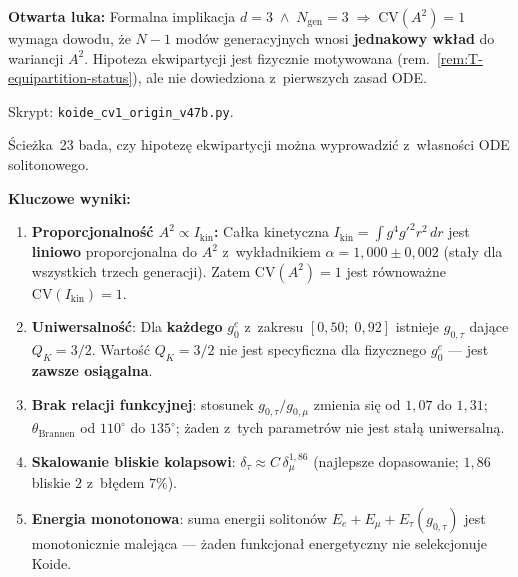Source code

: \begin{remark}[Dlaczego $\mathrm{CV} = 1$? --- \'scie\.zka 22 (v47b)]
\medskip\noindent
\textbf{Otwarta luka:}
Formalna implikacja
$d = 3 \;\wedge\; N_{\mathrm{gen}} = 3 \;\Longrightarrow\;
\mathrm{CV}(A^2) = 1$ wymaga dowodu,
\.ze $N{-}1$ mod\'ow generacyjnych wnosi
\textbf{jednakowy wk\l{}ad} do wariancji $A^2$.
Hipoteza ekwipartycji jest fizycznie motywowana
(rem.~\ref{rem:T-equipartition-status}),
ale nie dowiedziona z~pierwszych zasad ODE.

Skrypt: \texttt{koide\_cv1\_origin\_v47b.py}.
\end{remark}

\begin{remark}%
\label{rem:T-equipartition-test}
\'Scie\.zka~23 bada, czy hipotez\k{e} ekwipartycji mo\.zna
wyprowadzi\'c z~w\l{}asno\'sci ODE solitonowego.

\medskip\noindent
\textbf{Kluczowe wyniki:}
\begin{enumerate}[nosep]
  \item \textbf{Proporcjonalno\'s\'c $A^2 \propto I_{\mathrm{kin}}$:}
    Ca\l{}ka kinetyczna $I_{\mathrm{kin}} = \int g^4 g'^2 r^2\,dr$ jest
    \textbf{liniowo} proporcjonalna do $A^2$ z~wyk\l{}adnikiem
    $\alpha = 1{,}000 \pm 0{,}002$ (sta\l{}y dla wszystkich trzech
    generacji).
    Zatem $\mathrm{CV}(A^2) = 1$ jest r\'ownowa\.zne
    $\mathrm{CV}(I_{\mathrm{kin}}) = 1$.
  \item \textbf{Uniwersalno\'s\'c}: Dla \textbf{ka\.zdego} $g_0^e$
    z~zakresu $[0{,}50;\; 0{,}92]$ istnieje $g_{0,\tau}$ daj\k{a}ce
    $Q_K = 3/2$. Warto\'s\'c $Q_K = 3/2$ nie jest specyficzna
    dla fizycznego $g_0^e$ --- jest \textbf{zawsze osi\k{a}galna}.
  \item \textbf{Brak relacji funkcyjnej}: stosunek
    $g_{0,\tau}/g_{0,\mu}$ zmienia si\k{e} od $1{,}07$ do $1{,}31$;
    $\theta_{\mathrm{Brannen}}$ od $110^\circ$ do $135^\circ$;
    \.zaden z~tych parametr\'ow nie jest sta\l{}\k{a} uniwersaln\k{a}.
  \item \textbf{Skalowanie bliskie kolapsowi}:
    $\delta_\tau \approx C\,\delta_\mu^{1{,}86}$
    (najlepsze dopasowanie; $1{,}86$ bliskie $2$
    z~b\l{}\k{e}dem $7\%$).
  \item \textbf{Energia monotonowa}: suma energii soliton\'ow
    $E_e + E_\mu + E_\tau(g_{0,\tau})$ jest monotonicznie
    malej\k{a}ca --- \.zaden funkcjona\l{} energetyczny nie
    selekcjonuje Koide.
\end{enumerate}


\end{remark}

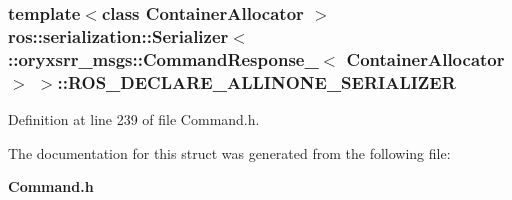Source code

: \subsubsection[{\-R\-O\-S\-\_\-\-D\-E\-C\-L\-A\-R\-E\-\_\-\-A\-L\-L\-I\-N\-O\-N\-E\-\_\-\-S\-E\-R\-I\-A\-L\-I\-Z\-E\-R}]{\setlength{\rightskip}{0pt plus 5cm}template$<$class Container\-Allocator $>$ ros\-::serialization\-::\-Serializer$<$ \-::{\bf oryxsrr\-\_\-msgs\-::\-Command\-Response\-\_\-}$<$ \-Container\-Allocator $>$ $>$\-::{\bf \-R\-O\-S\-\_\-\-D\-E\-C\-L\-A\-R\-E\-\_\-\-A\-L\-L\-I\-N\-O\-N\-E\-\_\-\-S\-E\-R\-I\-A\-L\-I\-Z\-E\-R}}\label{structros_1_1serialization_1_1Serializer_3_01_1_1oryxsrr__msgs_1_1CommandResponse___3_01ContainerAllocator_01_4_01_4_a76997f3be01904f09f3e0368f5c6480b}


\-Definition at line 239 of file \-Command.\-h.



\-The documentation for this struct was generated from the following file\-:\begin{DoxyCompactItemize}
\item 
{\bf \-Command.\-h}\end{DoxyCompactItemize}
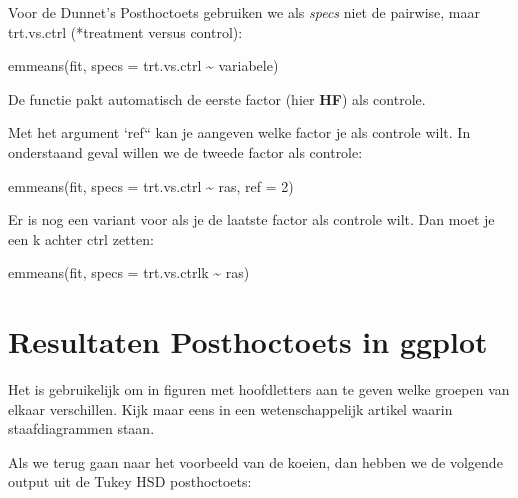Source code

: \documentclass[
  letterpaper,
  DIV=11,
  numbers=noendperiod]{scrreprt}
\newenvironment{Shaded}{\begin{snugshade}}{\end{snugshade}}
\newcommand{\AttributeTok}[1]{\textcolor[rgb]{0.40,0.45,0.13}{#1}}
\newcommand{\DecValTok}[1]{\textcolor[rgb]{0.68,0.00,0.00}{#1}}
\newcommand{\FunctionTok}[1]{\textcolor[rgb]{0.28,0.35,0.67}{#1}}
\newcommand{\NormalTok}[1]{\textcolor[rgb]{0.00,0.23,0.31}{#1}}
\newcommand{\SpecialCharTok}[1]{\textcolor[rgb]{0.37,0.37,0.37}{#1}}
\theoremstyle{definition}
\theoremstyle{remark}
\begin{document}
Voor de Dunnet's Posthoctoets gebruiken we als \emph{specs} niet de
pairwise, maar trt.vs.ctrl (*treatment versus control):

\begin{Shaded}
\begin{Highlighting}[]
\FunctionTok{emmeans}\NormalTok{(fit, }\AttributeTok{specs =}\NormalTok{ trt.vs.ctrl }\SpecialCharTok{\textasciitilde{}}\NormalTok{ variabele)}
\end{Highlighting}
\end{Shaded}

De functie pakt automatisch de eerste factor (hier \textbf{HF}) als
controle.

Met het argument `ref`` kan je aangeven welke factor je als controle
wilt. In onderstaand geval willen we de tweede factor als controle:

\begin{Shaded}
\begin{Highlighting}[]
\FunctionTok{emmeans}\NormalTok{(fit, }\AttributeTok{specs =}\NormalTok{ trt.vs.ctrl }\SpecialCharTok{\textasciitilde{}}\NormalTok{ ras, }\AttributeTok{ref =} \DecValTok{2}\NormalTok{)}
\end{Highlighting}
\end{Shaded}

Er is nog een variant voor als je de laatste factor als controle wilt.
Dan moet je een k achter ctrl zetten:

\begin{Shaded}
\begin{Highlighting}[]
\FunctionTok{emmeans}\NormalTok{(fit, }\AttributeTok{specs =}\NormalTok{ trt.vs.ctrlk }\SpecialCharTok{\textasciitilde{}}\NormalTok{ ras)}
\end{Highlighting}
\end{Shaded}

\hypertarget{resultaten-posthoctoets-in-ggplot}{%
\section{Resultaten Posthoctoets in
ggplot}\label{resultaten-posthoctoets-in-ggplot}}

Het is gebruikelijk om in figuren met hoofdletters aan te geven welke
groepen van elkaar verschillen. Kijk maar eens in een wetenschappelijk
artikel waarin staafdiagrammen staan.

Als we terug gaan naar het voorbeeld van de koeien, dan hebben we de
volgende output uit de Tukey HSD posthoctoets:
\end{document}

========================

§ About this task: Go through the material and tally every line where "ekwipartycji" appears. The number is the whole answer.

§ Written response: 2